Among the entries, which lines carry the string "individual"? Copy every one.
────────────────────
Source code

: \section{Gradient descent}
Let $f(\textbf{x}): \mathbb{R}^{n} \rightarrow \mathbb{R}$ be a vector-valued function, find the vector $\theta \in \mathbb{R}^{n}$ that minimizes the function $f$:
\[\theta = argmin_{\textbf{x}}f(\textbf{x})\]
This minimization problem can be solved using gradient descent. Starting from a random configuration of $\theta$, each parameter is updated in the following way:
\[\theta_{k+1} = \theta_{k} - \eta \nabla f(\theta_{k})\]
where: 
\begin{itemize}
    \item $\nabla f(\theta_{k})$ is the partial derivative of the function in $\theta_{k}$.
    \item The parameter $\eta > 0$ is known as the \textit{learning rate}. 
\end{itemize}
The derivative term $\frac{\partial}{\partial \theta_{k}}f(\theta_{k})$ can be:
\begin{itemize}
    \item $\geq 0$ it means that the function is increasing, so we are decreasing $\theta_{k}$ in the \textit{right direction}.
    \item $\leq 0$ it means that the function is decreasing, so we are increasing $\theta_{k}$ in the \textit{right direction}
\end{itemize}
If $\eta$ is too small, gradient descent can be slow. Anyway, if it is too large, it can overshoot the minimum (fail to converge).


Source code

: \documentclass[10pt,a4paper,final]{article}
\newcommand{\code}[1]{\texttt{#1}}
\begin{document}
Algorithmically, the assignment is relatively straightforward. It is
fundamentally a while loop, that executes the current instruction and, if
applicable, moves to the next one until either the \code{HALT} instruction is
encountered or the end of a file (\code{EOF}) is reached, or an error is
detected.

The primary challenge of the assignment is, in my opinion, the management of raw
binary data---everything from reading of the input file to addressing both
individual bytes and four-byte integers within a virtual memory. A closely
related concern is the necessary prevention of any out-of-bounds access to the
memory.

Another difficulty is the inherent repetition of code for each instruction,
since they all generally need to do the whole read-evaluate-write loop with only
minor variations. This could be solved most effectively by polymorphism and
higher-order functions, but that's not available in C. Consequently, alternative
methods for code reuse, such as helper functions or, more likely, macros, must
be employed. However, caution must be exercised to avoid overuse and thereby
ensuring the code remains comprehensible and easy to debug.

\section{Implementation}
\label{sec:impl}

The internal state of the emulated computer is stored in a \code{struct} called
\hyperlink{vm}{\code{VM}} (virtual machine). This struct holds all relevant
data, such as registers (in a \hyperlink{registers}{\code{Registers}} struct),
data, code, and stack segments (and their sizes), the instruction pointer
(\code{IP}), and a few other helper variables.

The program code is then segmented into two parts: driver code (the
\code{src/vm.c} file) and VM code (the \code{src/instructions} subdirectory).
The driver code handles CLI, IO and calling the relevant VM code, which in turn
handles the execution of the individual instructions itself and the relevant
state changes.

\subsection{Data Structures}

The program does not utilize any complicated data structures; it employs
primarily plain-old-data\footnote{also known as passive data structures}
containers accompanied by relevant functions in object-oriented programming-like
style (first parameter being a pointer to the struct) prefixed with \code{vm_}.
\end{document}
────────────────────
• **Exercise solution**
individual bytes and four-byte integers within a virtual memory. A closely
handles the execution of the individual instructions itself and the relevant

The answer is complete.